■ Work request:
Give back only one number: how many lines in the data below contain the word "properties".

══════════════════════════════

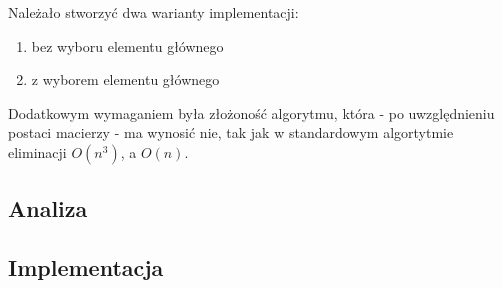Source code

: Należało stworzyć dwa warianty implementacji:
\begin{enumerate}
  \item bez wyboru elementu głównego
  \item z wyborem elementu głównego
\end{enumerate}
Dodatkowym wymaganiem była złożoność algorytmu, która - po uwzględnieniu postaci macierzy - ma wynosić nie, tak jak w standardowym algortytmie eliminacji $O(n^3)$, a $O(n)$.
\subsection{Analiza}

\subsection{Implementacja}
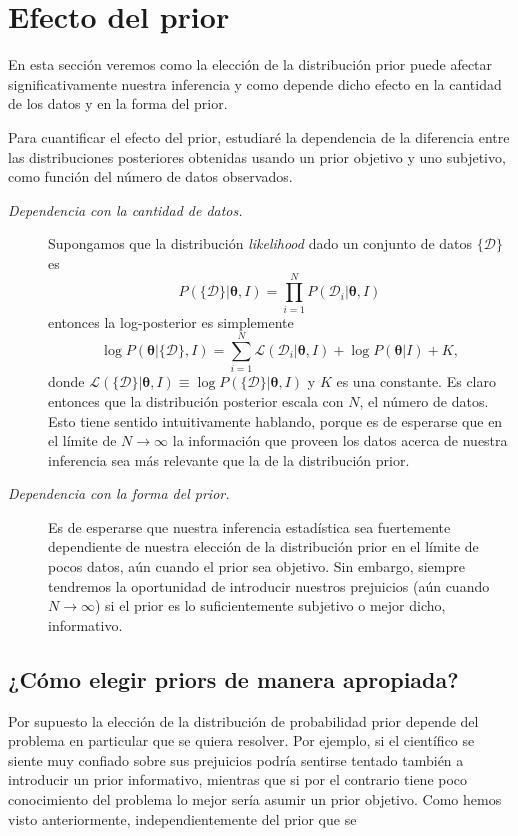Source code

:\documentclass[a4paper,twoside]{article}
\newcommand{\hip}{\ensuremath{\bm{\theta}}\xspace}
\newcommand{\dat}{\ensuremath{\{\mathcal{D}\}}\xspace}
\begin{document}
\section{Efecto del prior}
%
En esta sección veremos como la elección de la distribución prior puede afectar significativamente
nuestra inferencia y como depende dicho efecto en la cantidad de los datos y en la forma del prior.

Para cuantificar el efecto del prior, estudiaré la dependencia de la diferencia entre las
distribuciones posteriores obtenidas usando un prior objetivo y uno subjetivo, como función del
número de datos observados.

\begin{description}
%
\item[\textit{\color{teal} Dependencia con la cantidad de datos.}] Supongamos que la distribución
\emph{likelihood} dado un conjunto de datos $\dat$ es
%
$$
P(\dat|\hip,I) = \prod_{i=1}^N P(\mathcal{D}_i|\hip,I)
$$
%
entonces la log-posterior es simplemente
%
$$
\log{P(\hip|\dat,I)} = \sum_{i=1}^N\mathcal{L}(\mathcal{D}_i|\hip,I) + \log{P(\hip|I)} + K,
$$
%
donde $\mathcal{L}(\dat|\hip,I)\equiv\log{P(\dat|\hip,I)}$ y $K$ es una constante. Es claro entonces
que la distribución posterior escala con $N$, el número de datos. Esto tiene sentido intuitivamente
hablando, porque es de esperarse que en el límite de $N\to\infty$ la información que proveen los
datos acerca de nuestra inferencia sea más relevante que la de la distribución prior.
%
\item[\textit{\color{teal} Dependencia con la forma del prior.}] Es de esperarse que nuestra
inferencia estadística sea fuertemente dependiente de nuestra elección de la distribución prior en
el límite de pocos datos, aún cuando el prior sea objetivo. Sin embargo, siempre tendremos la
oportunidad de introducir nuestros prejuicios (aún cuando $N\to\infty$) si el prior es lo
suficientemente subjetivo o mejor dicho, informativo.
%
\end{description}

\subsection*{¿Cómo elegir priors de manera apropiada?}
%
Por supuesto la elección de la distribución de probabilidad prior depende del problema en particular
que se quiera resolver. Por ejemplo, si el científico se siente muy confiado sobre sus prejuicios
podría sentirse tentado también a introducir un prior informativo, mientras que si por el contrario
tiene poco conocimiento del problema lo mejor sería asumir un prior objetivo. Como hemos visto
anteriormente, independientemente del prior que se
\end{document}
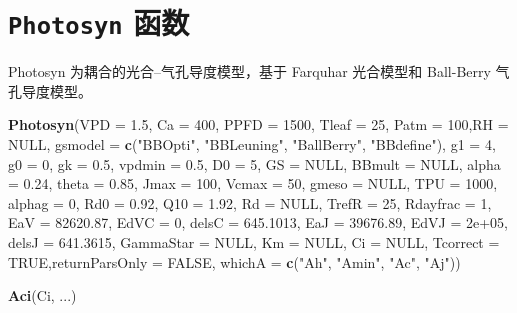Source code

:\documentclass[]{krantz}
\makeatletter
\newenvironment{Shaded}{\begin{snugshade}}{\end{snugshade}}
\newcommand{\KeywordTok}[1]{\textcolor[rgb]{0.13,0.29,0.53}{\textbf{#1}}}
\newcommand{\DataTypeTok}[1]{\textcolor[rgb]{0.13,0.29,0.53}{#1}}
\newcommand{\DecValTok}[1]{\textcolor[rgb]{0.00,0.00,0.81}{#1}}
\newcommand{\FloatTok}[1]{\textcolor[rgb]{0.00,0.00,0.81}{#1}}
\newcommand{\StringTok}[1]{\textcolor[rgb]{0.31,0.60,0.02}{#1}}
\newcommand{\OtherTok}[1]{\textcolor[rgb]{0.56,0.35,0.01}{#1}}
\newcommand{\NormalTok}[1]{#1}
\newenvironment{kframe}{%
\medskip{}
\setlength{\fboxsep}{.8em}
 \def\at@end@of@kframe{}%
 \ifinner\ifhmode%
  \def\at@end@of@kframe{\end{minipage}}%
  \begin{minipage}{\columnwidth}%
 \fi\fi%
 \def\FrameCommand##1{\hskip\@totalleftmargin \hskip-\fboxsep
 \colorbox{shadecolor}{##1}\hskip-\fboxsep
     \hskip-\linewidth \hskip-\@totalleftmargin \hskip\columnwidth}%
 \MakeFramed {\advance\hsize-\width
   \@totalleftmargin\z@ \linewidth\hsize
   \@setminipage}}%
 {\par\unskip\endMakeFramed%
 \at@end@of@kframe}
\renewenvironment{Shaded}{\begin{kframe}}{\end{kframe}}
\theoremstyle{definition}
\theoremstyle{definition}
\theoremstyle{definition}
\theoremstyle{remark}
\makeatother
\begin{document}
\section{\texorpdfstring{\texttt{Photosyn}
函数}{Photosyn 函数}}\label{photosyn}

Photosyn 为耦合的光合--气孔导度模型，基于 Farquhar 光合模型和 Ball-Berry
气孔导度模型。

\begin{Shaded}
\begin{Highlighting}[]
\KeywordTok{Photosyn}\NormalTok{(}\DataTypeTok{VPD =} \FloatTok{1.5}\NormalTok{, }\DataTypeTok{Ca =} \DecValTok{400}\NormalTok{, }\DataTypeTok{PPFD =} \DecValTok{1500}\NormalTok{,}
         \DataTypeTok{Tleaf =} \DecValTok{25}\NormalTok{, }\DataTypeTok{Patm =} \DecValTok{100}\NormalTok{,}\DataTypeTok{RH =} \OtherTok{NULL}\NormalTok{,}
         \DataTypeTok{gsmodel =} \KeywordTok{c}\NormalTok{(}\StringTok{"BBOpti"}\NormalTok{, }\StringTok{"BBLeuning"}\NormalTok{, }
                     \StringTok{"BallBerry"}\NormalTok{, }\StringTok{"BBdefine"}\NormalTok{),}
         \DataTypeTok{g1 =} \DecValTok{4}\NormalTok{, }\DataTypeTok{g0 =} \DecValTok{0}\NormalTok{, }\DataTypeTok{gk =} \FloatTok{0.5}\NormalTok{, }\DataTypeTok{vpdmin =} \FloatTok{0.5}\NormalTok{,}
         \DataTypeTok{D0 =} \DecValTok{5}\NormalTok{, }\DataTypeTok{GS =} \OtherTok{NULL}\NormalTok{, }\DataTypeTok{BBmult =} \OtherTok{NULL}\NormalTok{, }
         \DataTypeTok{alpha =} \FloatTok{0.24}\NormalTok{, }\DataTypeTok{theta =} \FloatTok{0.85}\NormalTok{, }\DataTypeTok{Jmax =} \DecValTok{100}\NormalTok{,}
         \DataTypeTok{Vcmax =} \DecValTok{50}\NormalTok{, }\DataTypeTok{gmeso =} \OtherTok{NULL}\NormalTok{, }\DataTypeTok{TPU =} \DecValTok{1000}\NormalTok{, }
         \DataTypeTok{alphag =} \DecValTok{0}\NormalTok{, }\DataTypeTok{Rd0 =} \FloatTok{0.92}\NormalTok{, }\DataTypeTok{Q10 =} \FloatTok{1.92}\NormalTok{,}
         \DataTypeTok{Rd =} \OtherTok{NULL}\NormalTok{, }\DataTypeTok{TrefR =} \DecValTok{25}\NormalTok{, }\DataTypeTok{Rdayfrac =} \DecValTok{1}\NormalTok{, }
         \DataTypeTok{EaV =} \FloatTok{82620.87}\NormalTok{, }\DataTypeTok{EdVC =} \DecValTok{0}\NormalTok{, }\DataTypeTok{delsC =} \FloatTok{645.1013}\NormalTok{, }
         \DataTypeTok{EaJ =} \FloatTok{39676.89}\NormalTok{, }\DataTypeTok{EdVJ =} \FloatTok{2e+05}\NormalTok{, }\DataTypeTok{delsJ =} \FloatTok{641.3615}\NormalTok{,}
         \DataTypeTok{GammaStar =} \OtherTok{NULL}\NormalTok{, }\DataTypeTok{Km =} \OtherTok{NULL}\NormalTok{, }\DataTypeTok{Ci =} \OtherTok{NULL}\NormalTok{, }
         \DataTypeTok{Tcorrect =} \OtherTok{TRUE}\NormalTok{,}\DataTypeTok{returnParsOnly =} \OtherTok{FALSE}\NormalTok{,}
         \DataTypeTok{whichA =} \KeywordTok{c}\NormalTok{(}\StringTok{"Ah"}\NormalTok{, }\StringTok{"Amin"}\NormalTok{, }\StringTok{"Ac"}\NormalTok{, }\StringTok{"Aj"}\NormalTok{))}

\KeywordTok{Aci}\NormalTok{(Ci, ...)}
\end{Highlighting}
\end{Shaded}
\end{document}
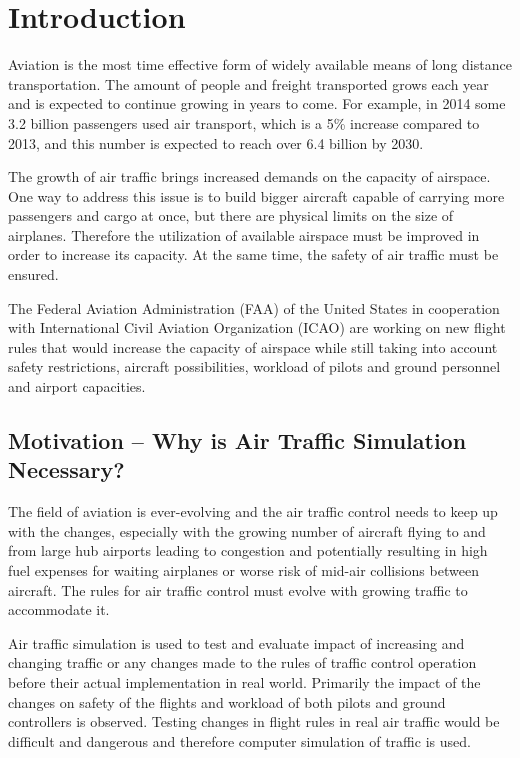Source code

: \chapter{Introduction}

Aviation is the most time effective form of widely available means of long distance transportation. The amount of people and freight transported grows each year and is expected to continue growing in years to come. For example, in 2014 some 3.2 billion passengers used air transport, which is a 5\% increase compared to 2013, and this number is expected to reach over 6.4 billion by 2030. \cite{growth}

The growth of air traffic brings increased demands on the capacity of airspace. One way to address this issue is to build bigger aircraft capable of carrying more passengers and cargo at once, but there are physical limits on the size of airplanes. Therefore the utilization of available airspace must be improved in order to increase its capacity. At the same time, the safety of air traffic must be ensured.

The Federal Aviation Administration (FAA) of the United States in cooperation with International Civil Aviation Organization (ICAO) are working on new flight rules that would increase the capacity of airspace while still taking into account safety restrictions, aircraft possibilities, workload of pilots and ground personnel and airport capacities.

\section{Motivation – Why is Air Traffic Simulation Necessary?}

The field of aviation is ever-evolving and the air traffic control needs to keep up with the changes, especially with the growing number of aircraft flying to and from large hub airports leading to congestion and potentially resulting in high fuel expenses for waiting airplanes or worse risk of mid-air collisions between aircraft. The rules for air traffic control must evolve with growing traffic to accommodate it.

Air traffic simulation is used to test and evaluate impact of increasing and changing traffic or any changes made to the rules of traffic control operation before their actual implementation in real world. Primarily the impact of the changes on safety of the flights and workload of both pilots and ground controllers is observed. Testing changes in flight rules in real air traffic would be difficult and dangerous and therefore computer simulation of traffic is used.

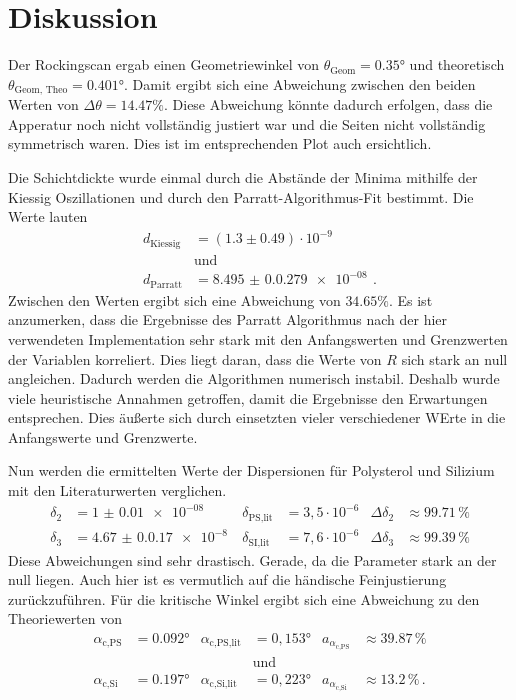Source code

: \section{Diskussion}
\label{sec:Diskussion}

Der Rockingscan ergab einen Geometriewinkel von $\theta_\text{Geom} = 0.35 \unit\degree$ und theoretisch
$\theta_\text{Geom, Theo} = 0.401 \unit\degree$.
Damit ergibt sich eine Abweichung zwischen den beiden Werten von $\Delta \theta = 14.47 \%$.
Diese Abweichung könnte dadurch erfolgen, dass die Apperatur noch nicht vollständig justiert war und die Seiten nicht vollständig symmetrisch waren.
Dies ist im entsprechenden Plot auch ersichtlich.

Die Schichtdickte wurde einmal durch die Abstände der Minima mithilfe der Kiessig Oszillationen und durch den Parratt-Algorithmus-Fit bestimmt.
Die Werte lauten
\begin{align*}
    d_\text{Kiessig} &= (1.3 \pm 0.49) \cdot 10^{-9} \\
    & \text{und} \\
    d_\text{Parratt} & = \qty{8.495(0.0279)e-08}{} \, .
\end{align*}
Zwischen den Werten ergibt sich eine Abweichung von $34.65 \%$.
Es ist anzumerken, dass die Ergebnisse des Parratt Algorithmus nach der hier verwendeten Implementation sehr stark mit den Anfangswerten und Grenzwerten der Variablen korreliert.
Dies liegt daran, dass die Werte von $R$ sich stark an null angleichen.
Dadurch werden die Algorithmen numerisch instabil.
Deshalb wurde viele heuristische Annahmen getroffen, damit die Ergebnisse den Erwartungen entsprechen.
Dies äußerte sich durch einsetzten vieler verschiedener WErte in die Anfangswerte und Grenzwerte.

Nun werden die ermittelten Werte der Dispersionen für Polysterol und Silizium mit den Literaturwerten \cite{v44} verglichen.
\begin{align*}
    \delta_2 &= \qty{1(0.01)e-08}{} & \delta_{\text{PS,lit}} &= 3,5 \cdot 10^{-6} & \Delta {\delta_2} &\approx 99.71\, \% \\
    \delta_3 &= \qty{4.67(0.017)e-8}{} & \delta_{\text{SI,lit}} &= 7,6 \cdot 10^{-6} & \Delta {\delta_3} &\approx 99.39\, \%
\end{align*}
Diese Abweichungen sind sehr drastisch. Gerade, da die Parameter stark an der null liegen.
Auch hier ist es vermutlich auf die händische Feinjustierung zurückzuführen.
Für die kritische Winkel ergibt sich eine Abweichung zu den Theoriewerten \cite{tolan_xray} von
\begin{align*}
    \alpha_{\text{c,PS}} &= 0.092° & \alpha_{\text{c,PS,lit}} &= 0,153° & a_{\alpha_{\text{c,PS}}} &\approx 39.87 \, \%  \\
    &&&\text{und}&& \\
    \alpha_{\text{c,Si}} &= 0.197° & \alpha_{\text{c,Si,lit}} &= 0,223° & a_{\alpha_{\text{c,Si}}} &\approx 13.2 \, \% \, .
\end{align*}
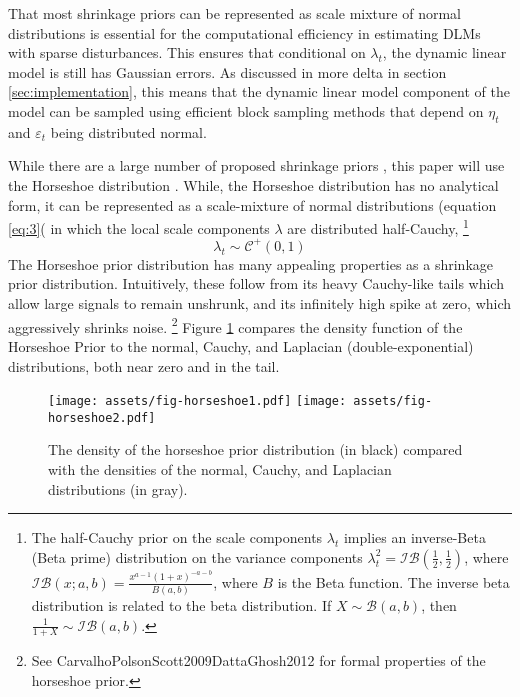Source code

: \documentclass{article}
\newcommand{\dist}[1]{\mathcal{#1}}
\newcommand{\paren}[1]{\ensuremath{\left(#1\right)}}
\newcommand{\dhalfcauchy}[1]{\ensuremath{\dist{C}^{+}\paren{#1}}}
\newcommand{\dbeta}[1]{\ensuremath{\dist{B}\paren{#1}}}
\newcommand{\dinvbeta}[1]{\ensuremath{\dist{IB}\paren{#1}}}
\begin{document}
That most shrinkage priors can be represented as scale mixture of normal distributions is essential for the computational efficiency in estimating DLMs with sparse disturbances.
This ensures that conditional on $\lambda_{t}$, the dynamic linear model is still has Gaussian errors.
As discussed in more delta in section \ref{sec:implementation}, this means that the dynamic linear model component of the model can be sampled using efficient block sampling methods that depend on $\eta_{t}$ and $\varepsilon_{t}$ being distributed normal.

While there are a large number of proposed shrinkage priors \parencites{ArmaganDunsonLee2011}{BrownGriffin2010}{PolsonScott2010}, this paper will use the Horseshoe distribution \parencites{CarvalhoPolsonScott2009}{CarvalhoPolsonScott2010}{PolsonScott2010}{PolsonScott2012}{DattaGhosh2012}.
While, the Horseshoe distribution has no analytical form, it can be represented as a scale-mixture of normal distributions (equation \eqref{eq:3}( in which the local scale components $\lambda$ are distributed half-Cauchy,%
\footnote{
The half-Cauchy prior on the scale components $\lambda_{t}$ implies an inverse-Beta (Beta prime) distribution on the variance components $\lambda_{t}^{2} = \dinvbeta{\frac{1}{2}, \frac{1}{2}}$, where $\dinvbeta{x; a, b} = \frac{x^{a - 1} (1 + x)^{-a - b}}{B(a, b)}$, where $B$ is the Beta function.
The inverse beta distribution is related to the beta distribution.
If $X \sim \dbeta{a, b}$, then $\frac{1}{1 + X} \sim \dinvbeta{a, b}$.
}
\begin{equation}
  \label{eq:6}
  \lambda_{t} \sim \dhalfcauchy{0, 1}
\end{equation}
The Horseshoe prior distribution has many appealing properties as a shrinkage prior distribution.
Intuitively, these follow from its heavy Cauchy-like tails which allow large signals to remain unshrunk, and its infinitely high spike at zero, which aggressively shrinks noise.
\footnote{See \textcite{CarvalhoPolsonScott2010}{CarvalhoPolsonScott2009}{DattaGhosh2012} for formal properties of the horseshoe prior.}
Figure \ref{fig:horseshoe} compares the density function of the Horseshoe Prior to the normal, Cauchy, and Laplacian (double-exponential) distributions, both near zero and in the tail.
\begin{figure}
  \centering
  \texttt{[image: assets/fig-horseshoe1.pdf]}
  \texttt{[image: assets/fig-horseshoe2.pdf]}
  \caption{The density of the horseshoe prior distribution (in black) compared with the densities of the normal, Cauchy, and Laplacian distributions (in gray).}
  \label{fig:horseshoe}
\end{figure}
\end{document}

══════════════════════════════

■ Solution for this problem:
2